Repeat, exactly as written, the line containing "- Future work" and each line after it through the end of the data.

---------- Data for the task ----------

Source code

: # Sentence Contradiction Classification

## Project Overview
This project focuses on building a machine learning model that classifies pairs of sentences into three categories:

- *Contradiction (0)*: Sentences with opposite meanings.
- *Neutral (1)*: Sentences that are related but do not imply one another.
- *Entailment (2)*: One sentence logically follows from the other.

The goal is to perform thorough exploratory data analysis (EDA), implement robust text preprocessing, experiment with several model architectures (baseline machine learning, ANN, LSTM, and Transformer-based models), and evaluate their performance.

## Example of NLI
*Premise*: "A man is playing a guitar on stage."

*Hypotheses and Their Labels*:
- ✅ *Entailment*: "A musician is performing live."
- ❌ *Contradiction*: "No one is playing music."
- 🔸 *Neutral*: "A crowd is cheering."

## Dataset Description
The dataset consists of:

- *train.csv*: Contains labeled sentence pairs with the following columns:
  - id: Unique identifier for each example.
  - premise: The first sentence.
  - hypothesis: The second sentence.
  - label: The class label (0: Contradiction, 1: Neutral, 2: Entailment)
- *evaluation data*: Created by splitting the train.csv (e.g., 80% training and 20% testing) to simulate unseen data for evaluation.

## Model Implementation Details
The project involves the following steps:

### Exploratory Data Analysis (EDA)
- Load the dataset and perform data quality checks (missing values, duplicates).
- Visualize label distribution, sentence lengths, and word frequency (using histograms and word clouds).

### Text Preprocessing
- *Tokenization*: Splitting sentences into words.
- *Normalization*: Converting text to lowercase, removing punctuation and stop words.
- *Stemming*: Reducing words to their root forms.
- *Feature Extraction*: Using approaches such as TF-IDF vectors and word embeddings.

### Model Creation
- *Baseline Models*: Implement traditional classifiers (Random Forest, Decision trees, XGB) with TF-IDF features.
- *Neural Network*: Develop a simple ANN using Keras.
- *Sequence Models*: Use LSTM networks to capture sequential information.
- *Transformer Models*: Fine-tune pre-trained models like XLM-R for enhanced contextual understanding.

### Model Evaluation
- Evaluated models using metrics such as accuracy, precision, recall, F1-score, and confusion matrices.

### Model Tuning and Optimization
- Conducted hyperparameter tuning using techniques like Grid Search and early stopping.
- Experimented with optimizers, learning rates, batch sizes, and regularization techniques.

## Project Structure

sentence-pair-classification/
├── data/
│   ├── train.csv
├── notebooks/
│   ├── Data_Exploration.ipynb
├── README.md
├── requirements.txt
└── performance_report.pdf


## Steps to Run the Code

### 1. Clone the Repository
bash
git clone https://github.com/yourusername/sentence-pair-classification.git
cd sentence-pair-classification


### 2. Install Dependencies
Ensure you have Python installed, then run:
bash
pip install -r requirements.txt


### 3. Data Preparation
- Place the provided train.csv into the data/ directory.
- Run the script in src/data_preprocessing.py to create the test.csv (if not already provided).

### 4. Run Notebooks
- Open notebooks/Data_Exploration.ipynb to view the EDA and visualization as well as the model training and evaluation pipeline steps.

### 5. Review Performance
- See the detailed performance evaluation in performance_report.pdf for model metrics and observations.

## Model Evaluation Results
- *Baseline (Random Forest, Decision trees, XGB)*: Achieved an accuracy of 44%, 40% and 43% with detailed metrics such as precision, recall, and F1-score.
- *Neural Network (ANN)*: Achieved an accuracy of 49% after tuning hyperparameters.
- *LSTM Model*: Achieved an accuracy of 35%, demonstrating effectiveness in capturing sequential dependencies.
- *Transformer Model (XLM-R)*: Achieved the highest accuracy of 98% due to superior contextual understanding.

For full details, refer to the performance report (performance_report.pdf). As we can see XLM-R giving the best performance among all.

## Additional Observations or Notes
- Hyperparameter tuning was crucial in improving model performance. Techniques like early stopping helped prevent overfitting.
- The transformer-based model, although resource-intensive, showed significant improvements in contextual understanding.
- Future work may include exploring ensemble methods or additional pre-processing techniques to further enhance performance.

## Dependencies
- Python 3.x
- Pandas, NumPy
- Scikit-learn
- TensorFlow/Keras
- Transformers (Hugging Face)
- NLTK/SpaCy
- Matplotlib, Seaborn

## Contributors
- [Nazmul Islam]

----------

Response area —
- Future work may include exploring ensemble methods or additional pre-processing techniques to further enhance performance.

## Dependencies
- Python 3.x
- Pandas, NumPy
- Scikit-learn
- TensorFlow/Keras
- Transformers (Hugging Face)
- NLTK/SpaCy
- Matplotlib, Seaborn

## Contributors
- [Nazmul Islam]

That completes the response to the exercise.